Stephens told the board, “I’m the only candidate who’s done the job effectively.”

The selection process worked like this: A board member could nominate a candidate without having a second. Whoever got the majority of votes was declared the winner.

Board President LaKeisha Gantt said the board had “three qualified candidates” from which to choose, each one with strengths. She nominated Bagby to fill the open seat. Newly seated District 9 representative Mark Evans nominated Stephens (though he voted for Butts), and Yager nominated Butts, the winner. As Butts was nominated first, the board voted on her nomination first, and after she won there was no need to vote on the other nominations.

The board also discussed changing the names of two elementary schools to honor the first Black teachers at those schools. Alps Road Elementary would be named for Bettye Henderson Holston, who taught students out of a janitor’s building when she joined the faculty, her son told the board.
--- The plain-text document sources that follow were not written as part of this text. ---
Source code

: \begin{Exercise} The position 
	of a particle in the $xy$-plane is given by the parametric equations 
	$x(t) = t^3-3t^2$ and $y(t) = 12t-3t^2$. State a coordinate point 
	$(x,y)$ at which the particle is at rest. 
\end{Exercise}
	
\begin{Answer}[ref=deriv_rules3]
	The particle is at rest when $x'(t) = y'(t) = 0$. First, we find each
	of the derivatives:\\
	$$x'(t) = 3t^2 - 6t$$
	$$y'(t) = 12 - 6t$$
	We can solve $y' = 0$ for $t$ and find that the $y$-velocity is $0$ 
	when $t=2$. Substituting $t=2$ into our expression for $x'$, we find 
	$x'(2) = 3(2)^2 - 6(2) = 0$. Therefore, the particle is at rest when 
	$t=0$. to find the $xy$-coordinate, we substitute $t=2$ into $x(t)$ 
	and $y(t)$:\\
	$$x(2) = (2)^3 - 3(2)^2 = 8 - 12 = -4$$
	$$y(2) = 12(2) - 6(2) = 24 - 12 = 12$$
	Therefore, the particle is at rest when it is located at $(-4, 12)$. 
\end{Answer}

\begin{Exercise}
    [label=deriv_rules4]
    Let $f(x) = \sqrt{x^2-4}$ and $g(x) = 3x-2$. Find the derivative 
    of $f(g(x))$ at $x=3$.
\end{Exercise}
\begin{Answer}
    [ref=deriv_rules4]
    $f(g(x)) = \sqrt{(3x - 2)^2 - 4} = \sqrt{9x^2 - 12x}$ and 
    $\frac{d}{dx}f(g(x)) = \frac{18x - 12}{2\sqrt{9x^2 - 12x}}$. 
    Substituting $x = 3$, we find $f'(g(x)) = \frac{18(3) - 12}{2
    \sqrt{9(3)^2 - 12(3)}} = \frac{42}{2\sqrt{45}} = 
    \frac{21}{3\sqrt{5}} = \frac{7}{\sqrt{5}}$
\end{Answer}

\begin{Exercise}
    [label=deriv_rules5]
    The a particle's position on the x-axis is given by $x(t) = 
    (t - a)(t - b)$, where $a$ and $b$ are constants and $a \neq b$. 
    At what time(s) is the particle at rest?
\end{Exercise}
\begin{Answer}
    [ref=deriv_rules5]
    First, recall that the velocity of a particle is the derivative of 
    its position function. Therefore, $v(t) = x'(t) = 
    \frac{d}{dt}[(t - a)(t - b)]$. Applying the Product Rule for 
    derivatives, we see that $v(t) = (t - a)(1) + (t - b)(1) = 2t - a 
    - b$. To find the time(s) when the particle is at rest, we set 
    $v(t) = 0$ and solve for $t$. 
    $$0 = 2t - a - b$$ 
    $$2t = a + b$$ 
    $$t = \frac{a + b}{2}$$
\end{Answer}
Chase Street Elementary would be named for Johnnie Lay Burks, the school’s first Black teacher. 

Board member Linda Davis said Scott Killian was the first Black student at Chase Street. She hasn’t talked to him, and he hasn’t talked about any lasting trauma from his time at Chase, but she wants the school to be named Burks-Killian Elementary. Davis then talked about trauma and said she couldn’t understand honoring one person when so many people were involved in moving the district forward and obeying the Supreme Court ruling forcing desegregation. Gantt disagreed, saying recognizing one person doesn’t minimize another. The school board will vote on the new names at its February meeting.